I got a Youtube ad for suppositories...
I'm not sure if that was supposed to happen, but it's definitely painted the device with a rather shitty brush.
The Palm brand has returned with a bizarre concept: a tiny touchscreen "ghost" phone that mirrors the contents of your real smartphone – and won’t do much without one. The 3.3-inch full touchscreen promises the “full Android experience.” should you want it – or as much of the experience as you can get with a Qualcomm …
"I'm not sure if that was supposed to happen, but it's definitely painted the device with a rather shitty brush."
No, that is the new improved AI working in conjunction with the devices upgraded sensors....
You need more bran in your diet and the onboard calendar has scheduled your for a colonoscopy.
That article says that an irritating phone you don't want to use is a new concept - but what about that Nokia that had Snake instead of Whatsapp?
Maybe one day we will have mobiles with rotary dials which need coins to make calls, do not have your Contacts stored on them, and only work if you tie them to a wall.
What a time to be alive!
$4 phones (Not sure the UK price, not risked looking on Ebay/Amazon/Ali Express).
You could easily do disposable* Pub phones for that price.
*Please return address with a postage stamp on the back (it's small enough ;) ), to the local recycling centre if we want to be green.
I don't understand the recent fascination with phablets, 6" size of a phone is a design fault, not a feature.

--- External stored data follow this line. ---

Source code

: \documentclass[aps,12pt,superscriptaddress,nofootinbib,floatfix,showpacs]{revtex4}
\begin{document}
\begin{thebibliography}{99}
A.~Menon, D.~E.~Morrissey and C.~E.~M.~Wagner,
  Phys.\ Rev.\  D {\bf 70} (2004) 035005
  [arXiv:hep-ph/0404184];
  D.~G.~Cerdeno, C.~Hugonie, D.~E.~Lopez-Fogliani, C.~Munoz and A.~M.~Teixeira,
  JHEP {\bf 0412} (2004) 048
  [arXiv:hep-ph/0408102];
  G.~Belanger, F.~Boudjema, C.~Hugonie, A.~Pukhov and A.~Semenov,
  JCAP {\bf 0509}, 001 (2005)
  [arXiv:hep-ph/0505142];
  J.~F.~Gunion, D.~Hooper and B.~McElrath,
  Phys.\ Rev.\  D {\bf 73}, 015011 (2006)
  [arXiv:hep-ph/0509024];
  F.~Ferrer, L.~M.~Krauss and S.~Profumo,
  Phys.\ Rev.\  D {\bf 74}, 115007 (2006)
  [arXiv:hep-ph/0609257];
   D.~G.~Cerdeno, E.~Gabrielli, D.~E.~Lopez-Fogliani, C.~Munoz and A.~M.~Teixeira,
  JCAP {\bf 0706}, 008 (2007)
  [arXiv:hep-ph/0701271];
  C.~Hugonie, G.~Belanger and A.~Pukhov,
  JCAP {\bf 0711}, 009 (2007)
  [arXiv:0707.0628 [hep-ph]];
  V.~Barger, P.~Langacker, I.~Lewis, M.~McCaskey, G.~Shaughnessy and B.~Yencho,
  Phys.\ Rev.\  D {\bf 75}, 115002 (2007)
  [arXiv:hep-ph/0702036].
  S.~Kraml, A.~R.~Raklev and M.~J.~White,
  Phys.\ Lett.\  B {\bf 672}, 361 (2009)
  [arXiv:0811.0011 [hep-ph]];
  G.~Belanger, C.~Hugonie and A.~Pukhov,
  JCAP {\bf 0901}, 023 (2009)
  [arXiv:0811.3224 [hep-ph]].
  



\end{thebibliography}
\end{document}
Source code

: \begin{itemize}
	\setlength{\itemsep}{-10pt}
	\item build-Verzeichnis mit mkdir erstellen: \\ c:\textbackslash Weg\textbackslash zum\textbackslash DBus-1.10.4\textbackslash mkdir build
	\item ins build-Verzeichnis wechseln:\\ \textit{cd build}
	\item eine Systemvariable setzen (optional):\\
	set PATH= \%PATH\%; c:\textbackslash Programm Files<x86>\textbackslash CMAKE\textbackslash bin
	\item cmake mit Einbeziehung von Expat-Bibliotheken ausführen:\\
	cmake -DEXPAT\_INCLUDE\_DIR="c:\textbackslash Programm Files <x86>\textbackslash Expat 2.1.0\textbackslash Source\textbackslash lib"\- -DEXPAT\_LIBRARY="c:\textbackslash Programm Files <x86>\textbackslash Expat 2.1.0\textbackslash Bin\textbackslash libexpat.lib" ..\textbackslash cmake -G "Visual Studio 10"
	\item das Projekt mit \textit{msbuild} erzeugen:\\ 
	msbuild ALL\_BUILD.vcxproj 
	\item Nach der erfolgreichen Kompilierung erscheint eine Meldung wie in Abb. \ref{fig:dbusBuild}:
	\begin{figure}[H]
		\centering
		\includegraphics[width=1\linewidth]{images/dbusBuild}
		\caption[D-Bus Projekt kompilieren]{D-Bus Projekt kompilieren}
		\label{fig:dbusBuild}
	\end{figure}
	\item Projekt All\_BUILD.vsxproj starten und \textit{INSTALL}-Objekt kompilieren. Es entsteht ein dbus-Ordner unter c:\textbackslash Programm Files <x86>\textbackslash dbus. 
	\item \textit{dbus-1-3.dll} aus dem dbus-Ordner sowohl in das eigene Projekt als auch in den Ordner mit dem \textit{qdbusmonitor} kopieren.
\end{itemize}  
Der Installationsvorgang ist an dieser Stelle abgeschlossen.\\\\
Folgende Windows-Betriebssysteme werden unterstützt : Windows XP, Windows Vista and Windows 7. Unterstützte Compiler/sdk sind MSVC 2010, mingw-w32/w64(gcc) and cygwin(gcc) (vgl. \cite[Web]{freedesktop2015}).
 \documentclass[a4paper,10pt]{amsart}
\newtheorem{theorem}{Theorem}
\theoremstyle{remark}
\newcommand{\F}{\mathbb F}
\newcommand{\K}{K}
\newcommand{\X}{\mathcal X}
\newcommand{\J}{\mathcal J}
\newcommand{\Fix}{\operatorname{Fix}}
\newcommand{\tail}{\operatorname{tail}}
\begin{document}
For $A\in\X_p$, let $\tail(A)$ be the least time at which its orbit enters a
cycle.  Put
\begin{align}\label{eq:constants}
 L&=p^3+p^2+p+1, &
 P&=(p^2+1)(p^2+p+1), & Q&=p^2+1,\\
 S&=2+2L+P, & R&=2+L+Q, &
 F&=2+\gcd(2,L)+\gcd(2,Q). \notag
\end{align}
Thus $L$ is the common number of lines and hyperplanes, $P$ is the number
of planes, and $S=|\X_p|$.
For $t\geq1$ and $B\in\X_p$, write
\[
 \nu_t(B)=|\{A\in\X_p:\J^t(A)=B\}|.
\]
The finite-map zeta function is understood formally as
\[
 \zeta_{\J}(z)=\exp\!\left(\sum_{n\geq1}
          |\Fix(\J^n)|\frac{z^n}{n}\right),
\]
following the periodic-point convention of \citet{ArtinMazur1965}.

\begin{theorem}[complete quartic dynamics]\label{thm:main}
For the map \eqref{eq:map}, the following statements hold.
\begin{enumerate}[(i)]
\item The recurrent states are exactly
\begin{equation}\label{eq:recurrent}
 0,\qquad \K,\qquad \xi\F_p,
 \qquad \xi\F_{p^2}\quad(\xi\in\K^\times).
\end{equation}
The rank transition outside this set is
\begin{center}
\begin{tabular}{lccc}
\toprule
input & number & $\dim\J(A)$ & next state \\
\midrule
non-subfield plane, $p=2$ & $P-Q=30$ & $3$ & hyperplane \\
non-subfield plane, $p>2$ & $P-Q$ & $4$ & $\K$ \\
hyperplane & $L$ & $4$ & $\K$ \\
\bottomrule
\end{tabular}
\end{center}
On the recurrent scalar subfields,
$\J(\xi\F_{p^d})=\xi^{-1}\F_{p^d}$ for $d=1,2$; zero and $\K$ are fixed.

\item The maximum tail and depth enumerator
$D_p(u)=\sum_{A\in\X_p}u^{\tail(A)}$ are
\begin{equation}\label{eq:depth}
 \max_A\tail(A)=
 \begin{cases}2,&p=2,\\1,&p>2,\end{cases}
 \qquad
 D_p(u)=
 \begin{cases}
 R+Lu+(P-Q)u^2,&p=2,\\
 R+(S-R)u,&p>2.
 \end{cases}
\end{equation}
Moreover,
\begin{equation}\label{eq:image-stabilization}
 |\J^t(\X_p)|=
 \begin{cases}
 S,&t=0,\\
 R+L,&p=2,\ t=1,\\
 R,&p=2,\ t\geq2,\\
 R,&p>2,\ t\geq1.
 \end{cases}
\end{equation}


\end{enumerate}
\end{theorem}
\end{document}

@Gordan, because people come in all sizes, having a phone to match that variety is a good thing. I don't know about others, but I shop all my phones at least in part based on whether my fingers can hit the tiny, tiny buttons. Having said that, put a strap on this thing and I would have a nice chunky watch.
“Life Mode” will free you from constant distractions, such as the non-stop stream of notifications. Unlike in a conventional Flight Mode, you can choose what gets through, and when.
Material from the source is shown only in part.